A Polícia Civil prendeu nesta quarta-feira (15), em Boa Vista, um garimpeiro de 45 anos suspeito de integrar um esquema interestadual de fraudes imobiliárias de alto padrão que causou prejuízo estimado em R$ 12 milhões. A prisão ocorreu no bairro Caçari, durante a Operação Real State.
Coordenada pela Polícia Civil de Santa Catarina, a operação investiga uma organização criminosa que atuava na negociação ilegal de imóveis. Em Roraima, também foram cumpridos mandados nos bairros Asa Branca e São Vicente.
Um dos investigados não foi localizado pelas equipes e, segundo informações apuradas, estaria na Guiana.
O delegado Ricardo Daniel, titular da Delegacia de Defraudações (DDEF), foi responsável pela coordenação da operação no estado e explicou a atuação integrada.
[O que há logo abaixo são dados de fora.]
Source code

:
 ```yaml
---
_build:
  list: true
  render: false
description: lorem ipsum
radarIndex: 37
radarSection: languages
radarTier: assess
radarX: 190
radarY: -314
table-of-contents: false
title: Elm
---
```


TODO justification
“A operação é resultado de uma atuação integrada entre as Polícias Civis de vários estados. A Polícia Civil de Santa Catarina conduz a investigação sobre fraudes na aquisição de imóveis em Florianópolis e solicitou o apoio da Polícia Civil de Roraima para o cumprimento de mandados judiciais em Boa Vista”, afirmou.
As investigações indicam que o grupo negociou ilegalmente cinco imóveis de alto padrão em Jurerê Internacional, em Florianópolis (SC), com prejuízo estimado em R$ 12 milhões.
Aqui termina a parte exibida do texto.